Pas vraiment. Nous travaillons avec la Direction générale du travail depuis près de deux ans sur la base des différents projets de texte. Nous avons conçu un dispositif suffisamment paramétrable pour intégrer l’ensemble des éléments de rémunération susceptibles d’être retenus. Si le Parlement apporte des modifications au texte, nous pourrons les intégrer sans difficulté technique majeure.

Selon le projet de loi, c’est un décret qui doit préciser les rémunérations à prendre en compte pour le calcul des indicateurs. En son absence, sur quelle base travaillez-vous ?

La directive européenne fixe déjà un certain nombre de principes. Elle prévoit notamment le calcul de deux types de rémunération : d’une part la rémunération annuelle brute, d’autre part une rémunération horaire permettant de neutraliser les effets du temps de travail.

Elle distingue également deux catégories : la rémunération globale – qui comprend les éléments fixes et variables – et, séparément, la seule rémunération variable. Cette distinction existe dans la directive, même si elle ne correspond pas exactement aux notions utilisées en droit français.

Cela signifie-t-il que les primes seront intégrées ? Qu’en est-il de l’épargne salariale ?

Oui. L’intéressement et la participation seront pris en compte.

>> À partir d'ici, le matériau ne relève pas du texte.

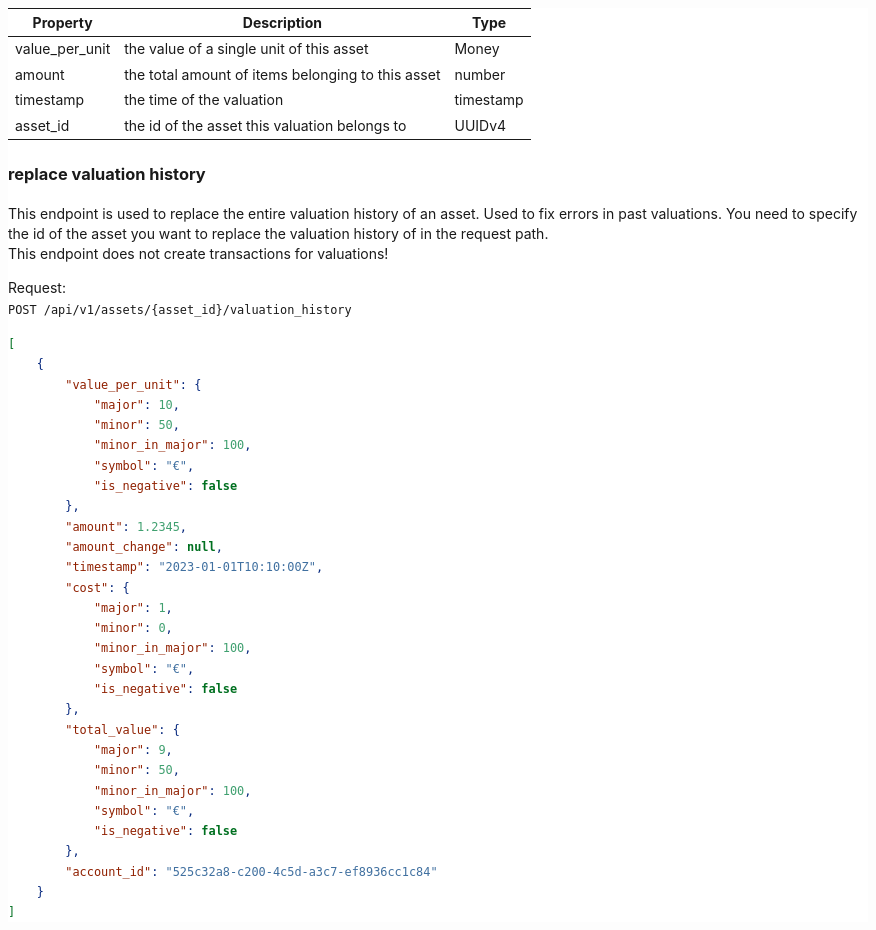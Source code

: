 | Property 								| Description 																											| Type				|
| ----------------------- | -----------------------------------------------------------------	| ----------- |
| value_per_unit					| the value of a single unit of this asset													| Money				|
| amount									| the total amount of items belonging to this asset									| number			|		
| timestamp								| the time of the valuation																					| timestamp		|
| asset_id								| the id of the asset this valuation belongs to											| UUIDv4			|


### replace valuation history

This endpoint is used to replace the entire valuation history of an asset. Used to fix errors in past valuations.
You need to specify the id of the asset you want to replace the valuation history of in the request path.  
This endpoint does not create transactions for valuations!

Request:  
`POST /api/v1/assets/{asset_id}/valuation_history`

```json
[
	{
		"value_per_unit": {
			"major": 10,
			"minor": 50,
			"minor_in_major": 100,
			"symbol": "€",
			"is_negative": false
		},
		"amount": 1.2345,
		"amount_change": null,
		"timestamp": "2023-01-01T10:10:00Z",
		"cost": {
			"major": 1,
			"minor": 0,
			"minor_in_major": 100,
			"symbol": "€",
			"is_negative": false
		},
		"total_value": {
			"major": 9,
			"minor": 50,
			"minor_in_major": 100,
			"symbol": "€",
			"is_negative": false
		},
		"account_id": "525c32a8-c200-4c5d-a3c7-ef8936cc1c84"
	}
]
```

En revanche, distinguer la rémunération variable du reste n’est pas aussi simple qu’il y paraît. Cette notion parle à tout le monde mais n’existe pas en tant que telle dans les données de paie françaises. Les informations issues des bulletins de salaire ne permettent pas naturellement d’identifier ce qui relève du variable.

Comment avez-vous résolu cette difficulté ?

Nous avons travaillé avec le ministère du travail sur l’ensemble des rubriques de paie remontées via la Déclaration sociale nominative (DSN), soit environ 136 rubriques.

Nous les avons examinées une par une afin de déterminer dans quelle catégorie chacune devait être classée. Là encore, le système reste paramétrable si des ajustements deviennent nécessaires.

Sur quelle assiette de rémunération vous appuyez-vous ?

Notre point de départ est la rémunération brute soumise à cotisations sociales, ce que l’on appelle la rémunération brute Sécurité sociale non plafonnée. Elle couvre la quasi-totalité des éléments de rémunération : salaire de base, treizième mois, primes, etc.

Nous y ajoutons toutefois certains éléments qui n’entrent pas dans cette assiette, comme l’intéressement, la participation ou encore la prime de partage de la valeur, ainsi que la participation de l’employeur aux chèques-vacances.

À l’inverse, nous retirons certains montants qui figurent dans la rémunération brute mais que la directive ne retient pas, notamment les indemnités de départ ou de licenciement.

Au final, nous obtenons une base très proche de la rémunération brute Sécurité sociale, enrichie ou corrigée selon les exigences de la directive.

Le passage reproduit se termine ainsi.